PROBLEM -> After finding the line containing "git clone https://github.com/mytestbed/gimi-exp-service.git" below, please output that line and each following one through the line containing "which should result", exactly as written.

MATERIAL PROVIDED ->
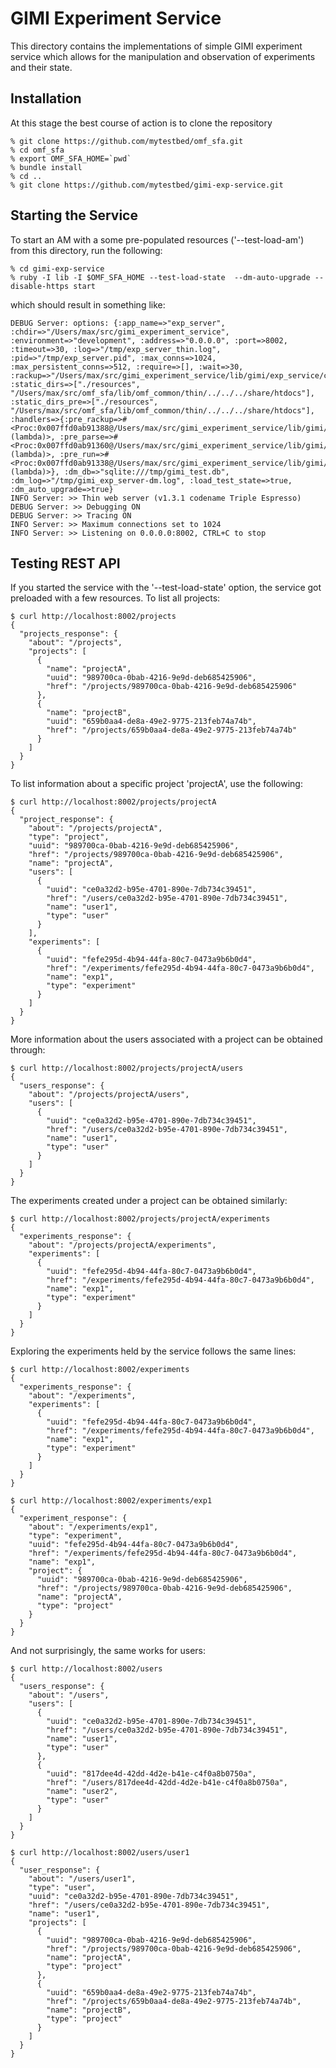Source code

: 
GIMI Experiment Service
=======================

This directory contains the implementations of simple GIMI experiment service which 
allows for the manipulation and observation of experiments and their state.

Installation
------------

At this stage the best course of action is to clone the repository

    % git clone https://github.com/mytestbed/omf_sfa.git
    % cd omf_sfa
    % export OMF_SFA_HOME=`pwd`
    % bundle install
    % cd ..
    % git clone https://github.com/mytestbed/gimi-exp-service.git
    
Starting the Service
--------------------

To start an AM with a some pre-populated resources ('--test-load-am') from this directory, run the following:

    % cd gimi-exp-service
    % ruby -I lib -I $OMF_SFA_HOME --test-load-state  --dm-auto-upgrade --disable-https start
    
which should result in something like:

    DEBUG Server: options: {:app_name=>"exp_server", :chdir=>"/Users/max/src/gimi_experiment_service", :environment=>"development", :address=>"0.0.0.0", :port=>8002, :timeout=>30, :log=>"/tmp/exp_server_thin.log", :pid=>"/tmp/exp_server.pid", :max_conns=>1024, :max_persistent_conns=>512, :require=>[], :wait=>30, :rackup=>"/Users/max/src/gimi_experiment_service/lib/gimi/exp_service/config.ru", :static_dirs=>["./resources", "/Users/max/src/omf_sfa/lib/omf_common/thin/../../../share/htdocs"], :static_dirs_pre=>["./resources", "/Users/max/src/omf_sfa/lib/omf_common/thin/../../../share/htdocs"], :handlers=>{:pre_rackup=>#<Proc:0x007ffd0ab91388@/Users/max/src/gimi_experiment_service/lib/gimi/exp_service/server.rb:83 (lambda)>, :pre_parse=>#<Proc:0x007ffd0ab91360@/Users/max/src/gimi_experiment_service/lib/gimi/exp_service/server.rb:85 (lambda)>, :pre_run=>#<Proc:0x007ffd0ab91338@/Users/max/src/gimi_experiment_service/lib/gimi/exp_service/server.rb:94 (lambda)>}, :dm_db=>"sqlite:///tmp/gimi_test.db", :dm_log=>"/tmp/gimi_exp_server-dm.log", :load_test_state=>true, :dm_auto_upgrade=>true}
    INFO Server: >> Thin web server (v1.3.1 codename Triple Espresso)
    DEBUG Server: >> Debugging ON
    DEBUG Server: >> Tracing ON
    INFO Server: >> Maximum connections set to 1024
    INFO Server: >> Listening on 0.0.0.0:8002, CTRL+C to stop
    

Testing REST API
----------------

If you started the service with the '--test-load-state' option, the service got preloaded with a few
resources. To list all projects:

    $ curl http://localhost:8002/projects
    {
      "projects_response": {
        "about": "/projects",
        "projects": [
          {
            "name": "projectA",
            "uuid": "989700ca-0bab-4216-9e9d-deb685425906",
            "href": "/projects/989700ca-0bab-4216-9e9d-deb685425906"
          },
          {
            "name": "projectB",
            "uuid": "659b0aa4-de8a-49e2-9775-213feb74a74b",
            "href": "/projects/659b0aa4-de8a-49e2-9775-213feb74a74b"
          }
        ]
      }
    }
    
To list information about a specific project 'projectA', use the following:

    $ curl http://localhost:8002/projects/projectA
    {
      "project_response": {
        "about": "/projects/projectA",
        "type": "project",
        "uuid": "989700ca-0bab-4216-9e9d-deb685425906",
        "href": "/projects/989700ca-0bab-4216-9e9d-deb685425906",
        "name": "projectA",
        "users": [
          {
            "uuid": "ce0a32d2-b95e-4701-890e-7db734c39451",
            "href": "/users/ce0a32d2-b95e-4701-890e-7db734c39451",
            "name": "user1",
            "type": "user"
          }
        ],
        "experiments": [
          {
            "uuid": "fefe295d-4b94-44fa-80c7-0473a9b6b0d4",
            "href": "/experiments/fefe295d-4b94-44fa-80c7-0473a9b6b0d4",
            "name": "exp1",
            "type": "experiment"
          }
        ]
      }
    }

More information about the users associated with a project can be obtained through:

    $ curl http://localhost:8002/projects/projectA/users
    {
      "users_response": {
        "about": "/projects/projectA/users",
        "users": [
          {
            "uuid": "ce0a32d2-b95e-4701-890e-7db734c39451",
            "href": "/users/ce0a32d2-b95e-4701-890e-7db734c39451",
            "name": "user1",
            "type": "user"
          }
        ]
      }
    }
    
The experiments created under a project can be obtained similarly:

    $ curl http://localhost:8002/projects/projectA/experiments
    {
      "experiments_response": {
        "about": "/projects/projectA/experiments",
        "experiments": [
          {
            "uuid": "fefe295d-4b94-44fa-80c7-0473a9b6b0d4",
            "href": "/experiments/fefe295d-4b94-44fa-80c7-0473a9b6b0d4",
            "name": "exp1",
            "type": "experiment"
          }
        ]
      }
    }
    
Exploring the experiments held by the service follows the same lines:

    $ curl http://localhost:8002/experiments
    {
      "experiments_response": {
        "about": "/experiments",
        "experiments": [
          {
            "uuid": "fefe295d-4b94-44fa-80c7-0473a9b6b0d4",
            "href": "/experiments/fefe295d-4b94-44fa-80c7-0473a9b6b0d4",
            "name": "exp1",
            "type": "experiment"
          }
        ]
      }
    }
    
    $ curl http://localhost:8002/experiments/exp1
    {
      "experiment_response": {
        "about": "/experiments/exp1",
        "type": "experiment",
        "uuid": "fefe295d-4b94-44fa-80c7-0473a9b6b0d4",
        "href": "/experiments/fefe295d-4b94-44fa-80c7-0473a9b6b0d4",
        "name": "exp1",
        "project": {
          "uuid": "989700ca-0bab-4216-9e9d-deb685425906",
          "href": "/projects/989700ca-0bab-4216-9e9d-deb685425906",
          "name": "projectA",
          "type": "project"
        }
      }
    }
    
And not surprisingly, the same works for users:

    $ curl http://localhost:8002/users
    {
      "users_response": {
        "about": "/users",
        "users": [
          {
            "uuid": "ce0a32d2-b95e-4701-890e-7db734c39451",
            "href": "/users/ce0a32d2-b95e-4701-890e-7db734c39451",
            "name": "user1",
            "type": "user"
          },
          {
            "uuid": "817dee4d-42dd-4d2e-b41e-c4f0a8b0750a",
            "href": "/users/817dee4d-42dd-4d2e-b41e-c4f0a8b0750a",
            "name": "user2",
            "type": "user"
          }
        ]
      }
    }
    
    $ curl http://localhost:8002/users/user1
    {
      "user_response": {
        "about": "/users/user1",
        "type": "user",
        "uuid": "ce0a32d2-b95e-4701-890e-7db734c39451",
        "href": "/users/ce0a32d2-b95e-4701-890e-7db734c39451",
        "name": "user1",
        "projects": [
          {
            "uuid": "989700ca-0bab-4216-9e9d-deb685425906",
            "href": "/projects/989700ca-0bab-4216-9e9d-deb685425906",
            "name": "projectA",
            "type": "project"
          },
          {
            "uuid": "659b0aa4-de8a-49e2-9775-213feb74a74b",
            "href": "/projects/659b0aa4-de8a-49e2-9775-213feb74a74b",
            "name": "projectB",
            "type": "project"
          }
        ]
      }
    }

ANSWER TO THE PROBLEM ->
    % git clone https://github.com/mytestbed/gimi-exp-service.git
    
Starting the Service
--------------------

To start an AM with a some pre-populated resources ('--test-load-am') from this directory, run the following:

    % cd gimi-exp-service
    % ruby -I lib -I $OMF_SFA_HOME --test-load-state  --dm-auto-upgrade --disable-https start
    
which should result in something like:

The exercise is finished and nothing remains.